Earlier comment with more details: https://news.ycombinator.com/item?id=27367482

(Disclosure: I work on ads at Google, speaking only for myself)

>The X-Client-Data header is only for evaluating the effect of changes to Chrome, not ad targeting

Just like the 2fa phone numbers that people to facebook were for "security purposes" only, but later turned out they were using it for ad targeting?

https://techcrunch.com/2018/09/27/yes-facebook-is-using-your...

Saying "well they could be lying" kinda makes the whole discussion moot doesn't it? Why even bother talking about FloC because they could be lying about that too.
Because neither Facebook nor Google is a single monolithic decision-maker that understands what it itself is doing. Instead, they're fragmented organizations with many different groups with competing interests and goals within them.

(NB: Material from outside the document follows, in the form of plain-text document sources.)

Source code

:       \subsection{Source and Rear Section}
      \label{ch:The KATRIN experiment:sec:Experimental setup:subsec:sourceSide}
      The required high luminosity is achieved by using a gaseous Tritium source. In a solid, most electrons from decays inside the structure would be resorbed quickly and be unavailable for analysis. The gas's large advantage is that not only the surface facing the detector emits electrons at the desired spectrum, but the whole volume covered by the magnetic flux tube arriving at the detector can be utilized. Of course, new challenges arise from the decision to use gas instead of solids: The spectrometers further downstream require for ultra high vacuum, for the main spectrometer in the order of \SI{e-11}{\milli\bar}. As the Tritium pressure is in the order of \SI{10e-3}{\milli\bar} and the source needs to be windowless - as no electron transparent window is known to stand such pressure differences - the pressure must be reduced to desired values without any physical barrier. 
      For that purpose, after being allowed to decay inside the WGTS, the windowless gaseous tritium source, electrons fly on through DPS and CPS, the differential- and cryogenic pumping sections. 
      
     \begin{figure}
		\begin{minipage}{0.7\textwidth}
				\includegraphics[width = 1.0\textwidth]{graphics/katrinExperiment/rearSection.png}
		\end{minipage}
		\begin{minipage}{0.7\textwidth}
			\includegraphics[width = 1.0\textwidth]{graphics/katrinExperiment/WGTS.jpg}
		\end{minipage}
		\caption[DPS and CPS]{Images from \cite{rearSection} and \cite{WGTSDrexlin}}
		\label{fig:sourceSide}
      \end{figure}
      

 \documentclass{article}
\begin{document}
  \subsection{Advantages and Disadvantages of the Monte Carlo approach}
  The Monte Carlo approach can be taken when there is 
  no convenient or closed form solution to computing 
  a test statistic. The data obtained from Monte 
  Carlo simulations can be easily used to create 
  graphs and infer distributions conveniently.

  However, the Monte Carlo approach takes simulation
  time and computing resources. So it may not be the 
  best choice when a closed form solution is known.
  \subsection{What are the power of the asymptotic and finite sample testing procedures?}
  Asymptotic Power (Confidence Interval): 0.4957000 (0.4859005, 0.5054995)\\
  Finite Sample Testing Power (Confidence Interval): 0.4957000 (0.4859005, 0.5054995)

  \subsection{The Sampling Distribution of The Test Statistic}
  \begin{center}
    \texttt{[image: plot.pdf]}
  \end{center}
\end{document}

More concretely, I think it's easy to believe that:

- The Facebook software developers and product managers who originally built and promoted phone 2FA were being earnest when they said the data would never be used for advertising.

- Some number of years later, someone elsewhere in the organization successfully got themselves access to that information without the knowledge/approval of the first group of people--who in all likelihood don't even work at Facebook anymore--and broke that original promise.

Throwing your hands up in the air and crying "well if they're lying, then all is for naught!" ignores the fact that large organizations act in complex ways, and even if you assume good faith on behalf of the current set of actors, you still need to push for systems which remain ethical and safe if some future set of actors turns out to be complete scumbags.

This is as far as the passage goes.